- _WORK ITEM_
Below are the records. Reproduce the line that contains "- 🌈 Реализованы" and every line after it to the end, exactly and alone.

- _THE DATA_

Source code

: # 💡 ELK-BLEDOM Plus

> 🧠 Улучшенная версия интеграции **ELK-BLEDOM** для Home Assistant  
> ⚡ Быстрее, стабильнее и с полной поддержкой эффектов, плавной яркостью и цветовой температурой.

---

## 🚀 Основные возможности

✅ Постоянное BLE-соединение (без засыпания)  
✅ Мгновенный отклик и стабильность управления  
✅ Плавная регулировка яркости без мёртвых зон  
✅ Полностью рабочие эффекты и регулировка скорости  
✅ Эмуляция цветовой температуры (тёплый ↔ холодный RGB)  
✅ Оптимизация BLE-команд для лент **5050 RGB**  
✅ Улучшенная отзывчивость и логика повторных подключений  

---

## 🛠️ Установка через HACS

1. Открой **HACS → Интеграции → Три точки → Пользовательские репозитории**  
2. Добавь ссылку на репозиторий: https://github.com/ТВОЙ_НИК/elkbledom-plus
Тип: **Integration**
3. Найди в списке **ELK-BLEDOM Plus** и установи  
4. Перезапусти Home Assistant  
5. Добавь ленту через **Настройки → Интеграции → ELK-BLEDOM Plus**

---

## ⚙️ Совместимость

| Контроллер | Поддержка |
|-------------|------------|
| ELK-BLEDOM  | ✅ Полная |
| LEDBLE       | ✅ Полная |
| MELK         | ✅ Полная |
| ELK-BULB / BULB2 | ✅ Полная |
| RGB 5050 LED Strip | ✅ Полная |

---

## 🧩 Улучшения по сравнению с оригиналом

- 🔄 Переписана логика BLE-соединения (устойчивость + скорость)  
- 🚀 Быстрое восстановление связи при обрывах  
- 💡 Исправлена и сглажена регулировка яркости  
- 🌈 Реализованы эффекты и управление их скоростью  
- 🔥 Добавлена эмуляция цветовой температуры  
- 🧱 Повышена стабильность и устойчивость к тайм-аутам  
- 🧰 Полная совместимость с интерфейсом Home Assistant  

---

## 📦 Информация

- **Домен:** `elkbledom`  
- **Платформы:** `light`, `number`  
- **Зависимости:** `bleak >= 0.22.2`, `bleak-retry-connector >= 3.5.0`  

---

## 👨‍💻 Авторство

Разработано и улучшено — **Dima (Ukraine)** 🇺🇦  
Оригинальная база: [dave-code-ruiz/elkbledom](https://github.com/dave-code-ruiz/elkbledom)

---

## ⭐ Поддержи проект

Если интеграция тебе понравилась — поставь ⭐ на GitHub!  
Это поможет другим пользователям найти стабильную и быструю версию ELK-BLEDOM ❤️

- _PROBLEM SOLUTION_
- 🌈 Реализованы эффекты и управление их скоростью  
- 🔥 Добавлена эмуляция цветовой температуры  
- 🧱 Повышена стабильность и устойчивость к тайм-аутам  
- 🧰 Полная совместимость с интерфейсом Home Assistant  

---

## 📦 Информация

- **Домен:** `elkbledom`  
- **Платформы:** `light`, `number`  
- **Зависимости:** `bleak >= 0.22.2`, `bleak-retry-connector >= 3.5.0`  

---

## 👨‍💻 Авторство

Разработано и улучшено — **Dima (Ukraine)** 🇺🇦  
Оригинальная база: [dave-code-ruiz/elkbledom](https://github.com/dave-code-ruiz/elkbledom)

---

## ⭐ Поддержи проект

Если интеграция тебе понравилась — поставь ⭐ на GitHub!  
Это поможет другим пользователям найти стабильную и быструю версию ELK-BLEDOM ❤️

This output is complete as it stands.